Disegno de Philippe Boutibonnes par Bruno Fern
Écrit par un pratiquant de longue date (« J’ai dessiné assidûment et presque compulsivement depuis l’enfance. »), ce livre essaie d’envisager ce que l’on peut entendre par dessin et ce malgré les quatre citations liminaires qui soulignent la difficulté voire l’impossibilité de l’entreprise – ainsi Wittgenstein : « C’est clair : ni un trait de crayon ni un bateau à vapeur ne sont simples. » En 132 brèves propositions et 75 notes, Philippe Boutibonnes tente donc d’apporter des réponses non définitives à cette question fondamentale que le dessin reste pour lui, à travers l’évocation de sa propre expérience[1]et de nombreuses références où se croisent philosophes, plasticiens et écrivains.
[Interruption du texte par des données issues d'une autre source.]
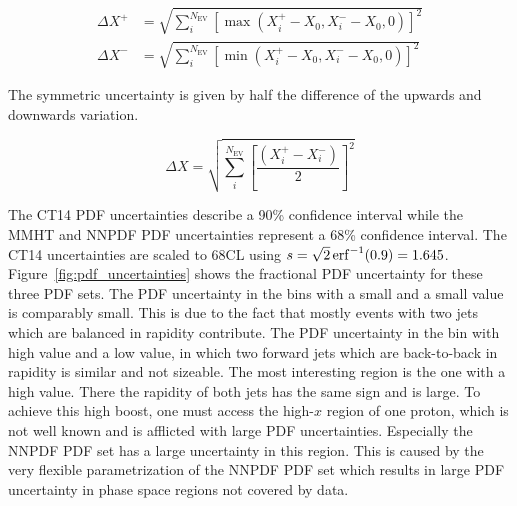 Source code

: \begin{equation*}
\begin{aligned}
\Delta X^+ &= \sqrt{\sum_i^{N_{\mathrm{EV}}} \left[ \max(X_i^+ -X_0, X_i^- - X_0, 0)\right]^2}\\
\Delta X^- &= \sqrt{\sum_i^{N_{\mathrm{EV}}} \left[ \min(X_i^+ -X_0, X_i^- - X_0,0)\right]^2}
\end{aligned}
\end{equation*}

The symmetric uncertainty is given by half the difference of the upwards and
downwards variation.

\begin{equation*}
    \Delta X = \sqrt{\sum_i^{N_{\mathrm{EV}}} \left[ \frac{\left( X_i^+ -
    X_i^-\right)}{2} \right]^2}
\end{equation*}

The CT14 PDF uncertainties describe a 90\% confidence interval while the MMHT
and NNPDF PDF uncertainties represent a 68\% confidence interval. The CT14
uncertainties are scaled to 68CL using $s = \sqrt{2} \operatorname{erf}^{-1}(0.9) = 1.645$.
Figure~\ref{fig:pdf_uncertainties} shows the fractional PDF uncertainty for
these three PDF sets. The PDF uncertainty in the bins with a small \ystar and a
small \yboost value is comparably small. This is due to the fact that mostly
events with two jets which are balanced in rapidity contribute. The PDF
uncertainty in the bin with high \ystar value and a low \yboost value, in which
two forward jets which are back-to-back in rapidity is similar and not sizeable.
The most interesting region is the one with a high \yboost value. There the
rapidity of both jets has the same sign and is large. To achieve this high boost, one
must access the high-$x$ region of one proton, which is not well known and is
afflicted with large PDF uncertainties. Especially the NNPDF PDF set has a large
uncertainty in this region. This is caused by the very flexible parametrization
of the NNPDF PDF set which results in large PDF uncertainty in phase space
regions not covered by data.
Les esquisses de ce qui pourrait constituer une définition sont très variées, l’auteur multipliant les angles d’attaque pour essayer de mieux cerner son objet peu saisissable.
Tout d’abord, en écho au mot dessein qui fut son synonyme jusqu’au XVIIIe siècle, il place le dessin sous le signe d’une intention qui vise à (se) projeter à la fois dans l’espace (du volume à la surface plane) et dans le temps (au-delà de l’instant où le tracé a eu lieu), sachant qu’une telle activité peut être rapprochée de l’attention flottante du psychanalyste. Il poursuit en distinguant un dessin, « qui échappe à toute conceptualisation » et le Dessin qui « exprime une pensée en mouvements mais aussi une suite de moments, un flux ou continuum chargé d’une puissance inépuisable ». Il étudie également les rapports complexes entre dessin et écriture et notamment le fait qu’à l’instar du texte littéraire le dessin, s’il impose son agencement au désordre primordial du monde, n’en demeure pas moins confronté à « l’instance infracturable et infigurable du réel » – sur ce point, on notera des proximités avec l’approche menée par Christian Prigent : « Dessiner, c’est tenter de symboliser, par des moyens graphiques, ce réel-là – qui illimite ce qui, tentant de le dessiner, le limite (le fragmente et le cerne). »[2]Cette partie immergée réapparaît lorsque Philippe Boutibonnes entre dans les détails de l’usage des scriptèmes (stries, tirets, segments, bâtons, points), l’espace blanc originel qu’ils occupent sur la page n’étant vide qu’en apparence car saturé par « la somme des lieux disparus », c’est-à-dire des souvenirs plus ou moins lointains du dessinateur et ce à des degrés variables de conscience. Ce fond correspondrait alors au « non dit du dessin dont il faut se garder de parler », à un « trou blanc » absorbant irrémédiablement toute figure. Par ailleurs, l’auteur s’attache à examiner les différences entre peinture et dessin, en particulier quant aux couleurs qui « sont une plaie toujours ouverte : plus que le peintre, le dessinateur s’en garde et s’en méfie. ».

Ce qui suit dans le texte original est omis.